- [Stored data entries]
——————

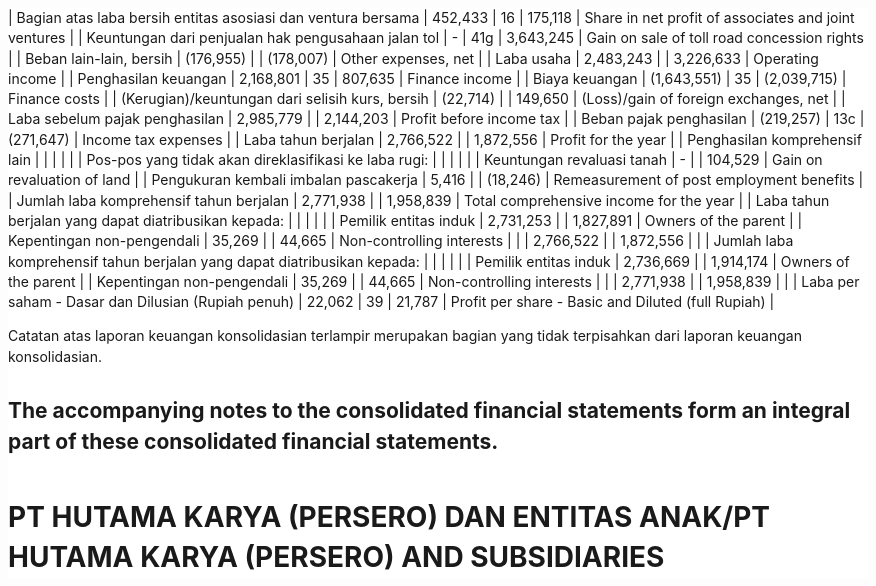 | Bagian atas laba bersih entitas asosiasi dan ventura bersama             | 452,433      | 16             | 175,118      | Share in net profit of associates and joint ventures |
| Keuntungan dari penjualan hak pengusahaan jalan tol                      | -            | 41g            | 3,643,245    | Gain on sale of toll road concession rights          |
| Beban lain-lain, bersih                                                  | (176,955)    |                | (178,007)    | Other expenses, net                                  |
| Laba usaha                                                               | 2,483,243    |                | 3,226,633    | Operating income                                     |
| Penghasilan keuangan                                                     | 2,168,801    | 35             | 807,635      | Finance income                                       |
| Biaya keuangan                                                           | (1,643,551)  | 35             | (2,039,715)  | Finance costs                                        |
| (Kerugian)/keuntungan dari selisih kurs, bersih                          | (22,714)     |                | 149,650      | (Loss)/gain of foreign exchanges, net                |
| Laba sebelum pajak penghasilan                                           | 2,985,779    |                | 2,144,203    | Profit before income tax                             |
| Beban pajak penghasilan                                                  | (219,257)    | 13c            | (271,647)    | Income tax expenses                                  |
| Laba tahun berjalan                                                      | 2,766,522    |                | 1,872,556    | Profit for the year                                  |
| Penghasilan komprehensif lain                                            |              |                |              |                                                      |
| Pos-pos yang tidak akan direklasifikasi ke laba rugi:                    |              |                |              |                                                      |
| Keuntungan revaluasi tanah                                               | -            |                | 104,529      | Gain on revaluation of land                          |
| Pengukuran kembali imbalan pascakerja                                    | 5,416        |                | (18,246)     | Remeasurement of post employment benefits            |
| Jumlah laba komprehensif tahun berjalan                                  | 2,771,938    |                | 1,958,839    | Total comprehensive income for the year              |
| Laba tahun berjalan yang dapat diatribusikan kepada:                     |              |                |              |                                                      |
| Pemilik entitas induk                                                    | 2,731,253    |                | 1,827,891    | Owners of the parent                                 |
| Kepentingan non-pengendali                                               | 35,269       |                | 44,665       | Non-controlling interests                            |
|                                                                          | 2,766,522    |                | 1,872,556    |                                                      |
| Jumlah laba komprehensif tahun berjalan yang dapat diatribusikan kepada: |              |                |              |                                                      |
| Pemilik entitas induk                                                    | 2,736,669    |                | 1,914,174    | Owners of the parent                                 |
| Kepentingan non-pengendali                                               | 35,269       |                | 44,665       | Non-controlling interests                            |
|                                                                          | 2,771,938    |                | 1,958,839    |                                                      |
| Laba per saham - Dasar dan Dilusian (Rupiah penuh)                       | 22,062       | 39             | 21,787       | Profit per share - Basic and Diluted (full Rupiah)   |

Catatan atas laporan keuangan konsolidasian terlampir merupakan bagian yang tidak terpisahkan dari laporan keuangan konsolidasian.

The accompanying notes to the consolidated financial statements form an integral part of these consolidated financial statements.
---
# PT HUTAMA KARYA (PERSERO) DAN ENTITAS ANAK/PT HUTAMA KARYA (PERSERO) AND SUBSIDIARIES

——————

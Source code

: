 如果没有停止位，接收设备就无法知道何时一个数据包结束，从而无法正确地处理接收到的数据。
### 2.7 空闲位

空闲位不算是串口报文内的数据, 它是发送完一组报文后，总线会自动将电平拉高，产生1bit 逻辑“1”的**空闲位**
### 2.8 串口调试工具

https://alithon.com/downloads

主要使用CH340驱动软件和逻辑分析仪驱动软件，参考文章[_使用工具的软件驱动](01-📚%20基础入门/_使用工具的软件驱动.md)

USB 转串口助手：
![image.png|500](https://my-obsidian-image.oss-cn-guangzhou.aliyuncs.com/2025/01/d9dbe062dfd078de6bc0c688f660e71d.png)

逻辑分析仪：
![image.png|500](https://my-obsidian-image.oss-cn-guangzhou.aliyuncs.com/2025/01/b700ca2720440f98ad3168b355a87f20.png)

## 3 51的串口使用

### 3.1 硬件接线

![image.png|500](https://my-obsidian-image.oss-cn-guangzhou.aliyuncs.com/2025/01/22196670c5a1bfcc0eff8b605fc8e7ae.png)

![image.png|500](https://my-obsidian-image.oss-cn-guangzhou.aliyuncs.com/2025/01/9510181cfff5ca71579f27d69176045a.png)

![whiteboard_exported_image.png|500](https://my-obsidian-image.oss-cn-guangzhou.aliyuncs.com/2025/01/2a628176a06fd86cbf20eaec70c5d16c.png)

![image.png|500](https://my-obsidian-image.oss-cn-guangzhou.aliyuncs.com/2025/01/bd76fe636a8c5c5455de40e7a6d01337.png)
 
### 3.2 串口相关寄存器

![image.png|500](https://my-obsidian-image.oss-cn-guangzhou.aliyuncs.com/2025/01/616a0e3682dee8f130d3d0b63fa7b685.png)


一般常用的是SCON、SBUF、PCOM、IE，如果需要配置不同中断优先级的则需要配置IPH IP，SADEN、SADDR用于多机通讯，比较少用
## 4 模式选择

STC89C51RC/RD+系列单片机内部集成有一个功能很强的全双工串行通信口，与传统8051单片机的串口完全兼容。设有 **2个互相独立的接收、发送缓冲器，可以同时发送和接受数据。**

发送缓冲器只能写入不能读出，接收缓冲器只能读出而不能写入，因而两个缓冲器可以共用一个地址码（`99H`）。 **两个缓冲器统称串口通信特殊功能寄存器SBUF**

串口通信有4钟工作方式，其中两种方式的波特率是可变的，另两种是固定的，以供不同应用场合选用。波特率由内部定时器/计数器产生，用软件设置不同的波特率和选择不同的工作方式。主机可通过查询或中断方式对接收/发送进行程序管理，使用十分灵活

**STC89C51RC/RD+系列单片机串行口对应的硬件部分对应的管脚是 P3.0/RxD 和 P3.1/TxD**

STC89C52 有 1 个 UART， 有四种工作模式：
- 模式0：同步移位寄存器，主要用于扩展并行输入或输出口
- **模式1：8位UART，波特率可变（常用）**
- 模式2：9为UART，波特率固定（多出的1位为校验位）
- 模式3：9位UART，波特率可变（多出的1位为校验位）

——————

- [EXERCISE DIRECTIONS]
Search the data above for the string "expenses". Report every line where it is found.

- [RESPONSE]
| Beban lain-lain, bersih                                                  | (176,955)    |                | (178,007)    | Other expenses, net                                  |
| Beban pajak penghasilan                                                  | (219,257)    | 13c            | (271,647)    | Income tax expenses                                  |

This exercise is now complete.